Dienstag, 16. Juli 2013

Etikettenschwindel – Was soziale Gerechtigkeit mit Religion zu tun haben muss oder auch nicht

Es ist doch immer wieder interessant zu beobachten, wann der Religion im öffentlichen Leben für die gesamtgesellschaftliche Entwicklung eine immense Bedeutung zugesprochen wird und wann sie außen vor bleiben darf. Heute beispielsweise durfte der Leser der Süddeutschen Zeitung Zeuge einer solch beliebigen Deutungshoheit werden. Dort wurde die vor Kurzem veröffentlichte Bertelsmann-Studie vorgestellt (mit der verheißungsvollen Überschrift: „Zusammenhalt ist Glück“[1]), in der Wissenschaftler herausgefunden zu haben meinen, wie stark der gesellschaftliche Zusammenhalt in einzelnen europäischen und amerikanischen Nationen sei. Das zunächst dargelegte Ergebnis scheint wenig überraschend. So heißt es: „Dass Reichtum und eine möglichst gleichmäßige Verteilung der Einkommen den Zusammenhalt stärken, geht etwa aus der Studie ganz klar hervor. Reichere Staaten liegen in der Tabelle tendenziell auf vorderen Plätzen, ärmere hinten. Wo die Einkommen stark auseinanderklaffen wie etwa in Griechenland oder Polen, ist es auch mit dem Zusammenhalt nicht so weit her.“
Doch es dauert nicht lange, da wird eben jene simple Erkenntnis als fadenscheiniges Argument für eine ausgehende Gefahr von gelebter Religiosität für den gesellschaftlichen Frieden gebraucht: „Überhaupt: Die Vermutung, dass gesellschaftlicher Zusammenhalt vor allem auf einem intakten Gerüst kultureller und moralischer Werte beruht, bestätigen die Ergebnisse der Untersuchung eben nicht. Sie weisen vielmehr in die entgegengesetzte Richtung: Nicht in allen, aber eben doch in signifikant vielen Ländern, in denen Religion im Alltag eine wichtige Rolle spielt, etwa in Rumänien, Griechenland, Polen oder Italien, ist der gesellschaftliche Zusammenhalt eher gering.

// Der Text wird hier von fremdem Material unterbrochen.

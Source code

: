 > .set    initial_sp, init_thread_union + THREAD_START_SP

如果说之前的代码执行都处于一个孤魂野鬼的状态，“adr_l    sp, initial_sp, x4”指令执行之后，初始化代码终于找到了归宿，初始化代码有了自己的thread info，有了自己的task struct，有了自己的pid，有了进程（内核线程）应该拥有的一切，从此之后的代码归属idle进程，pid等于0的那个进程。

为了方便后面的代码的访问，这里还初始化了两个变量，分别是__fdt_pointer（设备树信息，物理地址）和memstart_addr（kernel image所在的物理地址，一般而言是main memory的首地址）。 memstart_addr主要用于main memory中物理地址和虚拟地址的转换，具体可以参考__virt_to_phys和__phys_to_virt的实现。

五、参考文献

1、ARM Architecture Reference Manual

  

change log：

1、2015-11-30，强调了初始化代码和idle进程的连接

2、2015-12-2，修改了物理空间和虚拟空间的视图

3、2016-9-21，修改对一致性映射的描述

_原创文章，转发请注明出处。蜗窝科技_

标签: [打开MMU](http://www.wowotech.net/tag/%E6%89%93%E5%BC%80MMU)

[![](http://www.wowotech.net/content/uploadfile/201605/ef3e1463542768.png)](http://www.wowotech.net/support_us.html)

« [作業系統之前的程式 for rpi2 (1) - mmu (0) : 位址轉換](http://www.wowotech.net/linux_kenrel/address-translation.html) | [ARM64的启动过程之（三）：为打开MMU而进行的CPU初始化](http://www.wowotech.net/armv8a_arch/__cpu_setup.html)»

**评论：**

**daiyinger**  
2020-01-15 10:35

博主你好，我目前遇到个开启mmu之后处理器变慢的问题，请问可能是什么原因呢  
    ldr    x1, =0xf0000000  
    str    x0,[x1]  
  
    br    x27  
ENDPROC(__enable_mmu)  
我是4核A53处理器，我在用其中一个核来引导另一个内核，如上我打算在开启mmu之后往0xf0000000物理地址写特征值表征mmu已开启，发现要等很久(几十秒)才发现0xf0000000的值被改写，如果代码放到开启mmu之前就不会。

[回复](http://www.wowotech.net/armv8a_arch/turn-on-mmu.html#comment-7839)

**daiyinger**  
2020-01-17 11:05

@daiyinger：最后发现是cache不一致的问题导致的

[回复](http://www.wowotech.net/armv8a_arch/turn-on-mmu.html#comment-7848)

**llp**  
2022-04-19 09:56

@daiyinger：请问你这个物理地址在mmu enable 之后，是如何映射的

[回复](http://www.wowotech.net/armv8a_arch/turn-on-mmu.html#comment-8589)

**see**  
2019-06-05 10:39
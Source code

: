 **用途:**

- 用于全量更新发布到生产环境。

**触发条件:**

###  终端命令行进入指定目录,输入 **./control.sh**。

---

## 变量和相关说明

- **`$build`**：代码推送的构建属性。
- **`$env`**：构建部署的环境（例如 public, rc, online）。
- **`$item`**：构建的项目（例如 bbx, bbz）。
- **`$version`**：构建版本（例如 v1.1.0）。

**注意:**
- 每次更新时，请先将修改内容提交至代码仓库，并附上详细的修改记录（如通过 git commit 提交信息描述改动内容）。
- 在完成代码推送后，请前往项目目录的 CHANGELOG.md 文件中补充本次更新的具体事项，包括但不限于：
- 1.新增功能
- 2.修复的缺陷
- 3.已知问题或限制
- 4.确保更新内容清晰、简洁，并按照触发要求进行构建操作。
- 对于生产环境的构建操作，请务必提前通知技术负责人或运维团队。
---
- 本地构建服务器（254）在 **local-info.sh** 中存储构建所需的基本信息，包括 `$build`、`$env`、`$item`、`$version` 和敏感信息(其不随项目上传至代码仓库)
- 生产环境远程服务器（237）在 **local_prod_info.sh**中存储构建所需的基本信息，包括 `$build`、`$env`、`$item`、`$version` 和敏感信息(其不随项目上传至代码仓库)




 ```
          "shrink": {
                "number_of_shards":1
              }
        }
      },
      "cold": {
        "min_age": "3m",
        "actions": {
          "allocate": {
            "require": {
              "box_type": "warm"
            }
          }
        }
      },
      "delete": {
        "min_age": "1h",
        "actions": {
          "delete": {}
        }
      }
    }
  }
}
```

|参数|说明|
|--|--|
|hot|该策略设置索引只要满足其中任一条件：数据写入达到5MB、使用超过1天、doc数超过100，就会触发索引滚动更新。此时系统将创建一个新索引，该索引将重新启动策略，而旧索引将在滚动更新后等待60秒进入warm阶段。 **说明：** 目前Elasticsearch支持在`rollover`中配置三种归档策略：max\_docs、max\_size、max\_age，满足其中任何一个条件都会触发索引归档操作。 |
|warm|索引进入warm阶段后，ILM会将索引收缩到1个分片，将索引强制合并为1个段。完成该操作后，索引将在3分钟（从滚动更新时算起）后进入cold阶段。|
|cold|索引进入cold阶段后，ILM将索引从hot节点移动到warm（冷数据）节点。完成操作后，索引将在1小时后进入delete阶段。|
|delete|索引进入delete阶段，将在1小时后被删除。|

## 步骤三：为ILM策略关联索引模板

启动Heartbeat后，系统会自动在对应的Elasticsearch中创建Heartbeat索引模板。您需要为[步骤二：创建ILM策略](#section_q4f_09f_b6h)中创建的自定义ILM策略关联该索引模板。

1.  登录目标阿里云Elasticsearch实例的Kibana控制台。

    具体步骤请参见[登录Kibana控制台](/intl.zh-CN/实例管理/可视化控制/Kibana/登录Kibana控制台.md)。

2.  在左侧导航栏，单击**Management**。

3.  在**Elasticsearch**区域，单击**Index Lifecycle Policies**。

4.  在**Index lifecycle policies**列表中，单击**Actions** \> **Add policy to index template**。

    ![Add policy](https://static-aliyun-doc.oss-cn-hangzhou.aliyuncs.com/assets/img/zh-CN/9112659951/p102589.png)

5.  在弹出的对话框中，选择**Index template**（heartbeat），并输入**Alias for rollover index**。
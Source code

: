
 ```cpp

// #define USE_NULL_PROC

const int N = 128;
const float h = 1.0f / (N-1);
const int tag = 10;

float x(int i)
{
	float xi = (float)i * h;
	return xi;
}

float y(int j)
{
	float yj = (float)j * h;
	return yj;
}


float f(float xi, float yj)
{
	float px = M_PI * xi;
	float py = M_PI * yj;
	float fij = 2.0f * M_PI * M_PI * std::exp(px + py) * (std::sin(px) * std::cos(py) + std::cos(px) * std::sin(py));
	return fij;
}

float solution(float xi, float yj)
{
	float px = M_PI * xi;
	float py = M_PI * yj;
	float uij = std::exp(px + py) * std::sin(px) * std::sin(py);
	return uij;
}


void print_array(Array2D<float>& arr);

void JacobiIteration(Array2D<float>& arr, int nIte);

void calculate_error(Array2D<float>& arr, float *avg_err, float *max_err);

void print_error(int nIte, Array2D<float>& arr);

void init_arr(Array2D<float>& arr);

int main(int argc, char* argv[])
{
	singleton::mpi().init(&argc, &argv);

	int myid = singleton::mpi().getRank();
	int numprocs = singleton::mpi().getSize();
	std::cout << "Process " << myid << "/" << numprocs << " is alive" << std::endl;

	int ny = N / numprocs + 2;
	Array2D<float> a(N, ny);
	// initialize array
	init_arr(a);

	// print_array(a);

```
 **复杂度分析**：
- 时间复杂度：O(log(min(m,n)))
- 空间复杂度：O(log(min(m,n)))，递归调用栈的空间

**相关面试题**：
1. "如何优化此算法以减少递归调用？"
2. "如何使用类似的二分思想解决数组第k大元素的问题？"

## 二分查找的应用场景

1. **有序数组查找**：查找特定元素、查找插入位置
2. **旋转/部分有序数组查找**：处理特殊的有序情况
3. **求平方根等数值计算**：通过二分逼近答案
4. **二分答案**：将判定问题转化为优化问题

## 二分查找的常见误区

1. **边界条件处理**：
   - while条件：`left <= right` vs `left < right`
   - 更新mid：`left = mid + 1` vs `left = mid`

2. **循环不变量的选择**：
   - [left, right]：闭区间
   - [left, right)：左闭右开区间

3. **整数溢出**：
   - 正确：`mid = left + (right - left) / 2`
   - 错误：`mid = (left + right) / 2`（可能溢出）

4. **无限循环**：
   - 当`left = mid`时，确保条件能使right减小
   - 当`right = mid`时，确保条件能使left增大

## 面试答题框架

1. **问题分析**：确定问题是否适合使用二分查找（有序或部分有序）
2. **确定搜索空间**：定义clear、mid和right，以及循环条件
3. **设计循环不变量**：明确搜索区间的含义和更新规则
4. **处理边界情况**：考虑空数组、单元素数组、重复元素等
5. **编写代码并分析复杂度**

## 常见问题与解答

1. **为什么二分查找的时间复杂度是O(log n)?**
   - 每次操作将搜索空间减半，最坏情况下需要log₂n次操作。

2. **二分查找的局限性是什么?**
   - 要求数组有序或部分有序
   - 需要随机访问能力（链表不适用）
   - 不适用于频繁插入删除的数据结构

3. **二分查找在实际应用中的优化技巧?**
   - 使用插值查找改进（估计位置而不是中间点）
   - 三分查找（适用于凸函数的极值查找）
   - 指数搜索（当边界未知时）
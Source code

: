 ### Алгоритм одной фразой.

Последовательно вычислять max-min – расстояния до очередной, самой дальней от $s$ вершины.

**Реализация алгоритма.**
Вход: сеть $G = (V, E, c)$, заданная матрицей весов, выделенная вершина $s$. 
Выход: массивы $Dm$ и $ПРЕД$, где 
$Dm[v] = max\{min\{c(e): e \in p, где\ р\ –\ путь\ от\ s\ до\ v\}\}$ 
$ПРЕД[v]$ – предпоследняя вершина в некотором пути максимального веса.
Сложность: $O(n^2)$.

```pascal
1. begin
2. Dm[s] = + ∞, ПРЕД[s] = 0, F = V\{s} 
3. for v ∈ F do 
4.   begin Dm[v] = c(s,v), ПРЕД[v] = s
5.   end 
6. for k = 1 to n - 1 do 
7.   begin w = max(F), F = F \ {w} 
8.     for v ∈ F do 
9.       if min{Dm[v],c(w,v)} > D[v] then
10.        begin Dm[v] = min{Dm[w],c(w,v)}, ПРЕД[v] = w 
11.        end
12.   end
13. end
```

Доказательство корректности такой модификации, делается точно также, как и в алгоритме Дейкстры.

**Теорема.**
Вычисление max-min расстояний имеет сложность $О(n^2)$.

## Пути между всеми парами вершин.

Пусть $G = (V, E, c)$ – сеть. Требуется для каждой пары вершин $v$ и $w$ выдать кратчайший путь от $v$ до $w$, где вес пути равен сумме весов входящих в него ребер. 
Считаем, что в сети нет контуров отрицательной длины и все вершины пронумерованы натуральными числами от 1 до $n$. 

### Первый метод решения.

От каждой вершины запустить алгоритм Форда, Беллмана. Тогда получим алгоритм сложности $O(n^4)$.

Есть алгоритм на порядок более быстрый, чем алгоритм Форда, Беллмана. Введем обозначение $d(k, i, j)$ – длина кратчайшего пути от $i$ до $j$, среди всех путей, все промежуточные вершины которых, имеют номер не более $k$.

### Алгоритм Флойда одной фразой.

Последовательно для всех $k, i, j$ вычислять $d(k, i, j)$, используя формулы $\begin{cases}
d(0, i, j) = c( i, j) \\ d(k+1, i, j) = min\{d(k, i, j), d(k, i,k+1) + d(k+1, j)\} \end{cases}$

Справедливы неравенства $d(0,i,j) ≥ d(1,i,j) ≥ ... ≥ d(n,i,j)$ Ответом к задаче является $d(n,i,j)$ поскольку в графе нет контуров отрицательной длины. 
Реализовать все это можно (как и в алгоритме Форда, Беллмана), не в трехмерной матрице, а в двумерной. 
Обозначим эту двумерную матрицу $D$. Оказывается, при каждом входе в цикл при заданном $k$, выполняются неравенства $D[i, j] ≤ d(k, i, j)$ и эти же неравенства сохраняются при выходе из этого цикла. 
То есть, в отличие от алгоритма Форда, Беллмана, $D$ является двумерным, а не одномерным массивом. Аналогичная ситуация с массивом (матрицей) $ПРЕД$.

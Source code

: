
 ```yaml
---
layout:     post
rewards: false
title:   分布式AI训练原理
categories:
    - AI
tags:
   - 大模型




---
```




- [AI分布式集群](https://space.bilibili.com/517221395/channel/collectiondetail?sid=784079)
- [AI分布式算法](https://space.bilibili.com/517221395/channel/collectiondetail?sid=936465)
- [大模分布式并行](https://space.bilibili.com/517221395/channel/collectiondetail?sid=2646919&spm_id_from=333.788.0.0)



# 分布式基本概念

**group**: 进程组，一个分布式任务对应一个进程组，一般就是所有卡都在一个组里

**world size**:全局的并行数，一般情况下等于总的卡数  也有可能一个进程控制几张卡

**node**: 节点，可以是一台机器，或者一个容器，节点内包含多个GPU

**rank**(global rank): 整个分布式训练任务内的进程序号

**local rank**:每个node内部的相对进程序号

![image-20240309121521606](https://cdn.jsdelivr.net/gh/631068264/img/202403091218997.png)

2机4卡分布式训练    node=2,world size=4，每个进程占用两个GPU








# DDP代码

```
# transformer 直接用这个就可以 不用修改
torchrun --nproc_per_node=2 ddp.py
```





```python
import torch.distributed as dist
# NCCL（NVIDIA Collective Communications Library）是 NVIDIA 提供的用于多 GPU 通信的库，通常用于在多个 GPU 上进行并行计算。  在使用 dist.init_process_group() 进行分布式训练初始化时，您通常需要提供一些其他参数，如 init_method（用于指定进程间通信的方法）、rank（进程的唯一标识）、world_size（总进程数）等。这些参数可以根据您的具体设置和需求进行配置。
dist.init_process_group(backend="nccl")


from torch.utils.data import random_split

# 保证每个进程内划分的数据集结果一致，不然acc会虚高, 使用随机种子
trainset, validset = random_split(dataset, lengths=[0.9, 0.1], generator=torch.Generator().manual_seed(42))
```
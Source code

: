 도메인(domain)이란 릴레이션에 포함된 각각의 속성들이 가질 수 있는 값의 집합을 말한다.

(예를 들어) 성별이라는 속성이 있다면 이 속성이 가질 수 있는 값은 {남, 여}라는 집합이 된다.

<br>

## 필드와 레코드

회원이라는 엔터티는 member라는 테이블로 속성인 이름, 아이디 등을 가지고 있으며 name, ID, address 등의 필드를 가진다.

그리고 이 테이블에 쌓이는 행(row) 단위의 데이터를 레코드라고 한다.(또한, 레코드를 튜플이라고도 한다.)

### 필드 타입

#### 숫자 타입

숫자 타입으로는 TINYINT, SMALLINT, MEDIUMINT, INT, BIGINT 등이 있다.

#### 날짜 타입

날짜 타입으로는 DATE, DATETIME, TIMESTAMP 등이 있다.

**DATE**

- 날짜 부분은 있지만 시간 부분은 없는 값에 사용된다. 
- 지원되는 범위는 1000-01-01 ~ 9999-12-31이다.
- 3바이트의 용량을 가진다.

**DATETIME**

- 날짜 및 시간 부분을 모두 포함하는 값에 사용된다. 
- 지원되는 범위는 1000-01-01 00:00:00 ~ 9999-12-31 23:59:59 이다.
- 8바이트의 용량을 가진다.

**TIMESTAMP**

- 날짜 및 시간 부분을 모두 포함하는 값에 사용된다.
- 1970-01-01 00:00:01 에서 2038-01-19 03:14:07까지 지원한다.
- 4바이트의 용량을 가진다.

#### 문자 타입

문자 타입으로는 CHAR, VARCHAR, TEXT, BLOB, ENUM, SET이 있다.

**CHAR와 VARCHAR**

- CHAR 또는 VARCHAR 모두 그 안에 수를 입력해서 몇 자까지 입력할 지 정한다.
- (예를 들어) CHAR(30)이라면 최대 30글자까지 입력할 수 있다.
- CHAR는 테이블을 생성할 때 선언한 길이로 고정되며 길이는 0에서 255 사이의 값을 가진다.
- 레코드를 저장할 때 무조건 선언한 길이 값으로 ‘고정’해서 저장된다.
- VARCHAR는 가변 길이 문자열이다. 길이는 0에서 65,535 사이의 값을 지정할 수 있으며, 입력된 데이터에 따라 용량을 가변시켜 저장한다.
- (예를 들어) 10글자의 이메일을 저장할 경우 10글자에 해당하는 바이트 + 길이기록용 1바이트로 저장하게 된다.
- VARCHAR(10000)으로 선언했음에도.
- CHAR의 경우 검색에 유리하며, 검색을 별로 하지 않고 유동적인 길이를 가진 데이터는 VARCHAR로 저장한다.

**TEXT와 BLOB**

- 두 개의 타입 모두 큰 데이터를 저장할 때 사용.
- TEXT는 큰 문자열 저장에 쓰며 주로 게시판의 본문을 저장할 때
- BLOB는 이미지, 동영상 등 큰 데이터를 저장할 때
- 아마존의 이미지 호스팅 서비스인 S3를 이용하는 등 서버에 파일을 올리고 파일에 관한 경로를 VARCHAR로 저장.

In allen sechs Ländern, in denen der Zusammenhalt am stärksten ausgeprägt ist, spielt Religion dagegen im täglichen Leben der Bewohner eine vergleichsweise geringe Rolle.“
Das scheint doch eine sehr steile These, angesichts des zuvor angeführten Gedankens, dass sich vor allem die soziale Gerechtigkeit und damit die Einkommensverteilung auf den gesellschaftlichen Zusammenhalt auswirken. Insbesondere dann, wenn eine Diskrepanz zwischen moralischen und kulturellen Wertevorstellungen (Theorie) und ihrer Umsetzung (Praxis) nicht ausgeschlossen werden kann. Eine geäußerte Unzufriedenheit oder Spaltung in der Gesellschaft, insbesondere in Zeiten der Wirtschaftskrise,  ist nur eine Ausdrucksform einer erlebten sozialen Ungerechtigkeit. Ob die Mehrheit eines Landes das Etikett „christlich-orthodox“ oder „muslimisch“ trägt oder nicht: Wenn in der Praxis das Vertrauen in die Integrität des Staates oder der Sozialpolitik verloren geht, hat das natürlich Auswirkungen auf den wahrgenommenen gesellschaftlichen Zusammenhalt. Man fragt sich wie der Interpret der Studie überhaupt auf die Idee gekommen ist, ohne Weiteres einen Kausalzusammenhang zwischen dem religiösen Bekenntnis einer Mehrheit und der erlebten sozialen Ungerechtigkeit herzustellen. Dahinter scheint sich wohl die Überzeugung zu verbergen, dass Religionen per se ein Grundübel für die Entwicklung einer Gesellschaft sind. Als ob Egoismus, Macht- und Geldgier sowie fanatisches und totalitäres Gedankengut exklusive Bestandteile der Religion wären. Die Religion ist nicht autonom. Wer immer noch annimmt die Religon sei das Grundübel unserer Zeit, ist selbst abergläubisch. Denn er glaubt daran, dass Religionen unabhängig von Zeit, Raum und Mensch Einfluss nehmen und existieren können und dass der Egoismus des Menschen schwächer sei als das ehrliche Befolgen einer religiösen Lehre.
Die wahre Erkenntnis der Studie birgt indessen folgendes Zitat: "Insgesamt kommt die Studie zu dem Schluss, dass ein höherer oder niedrigerer Migrantenanteil keinerlei bemerkenswerten Einfluss auf den Zusammenhalt in einem Land hat." Das mag für viele tatsächlich neu sein. Aber ob das reicht?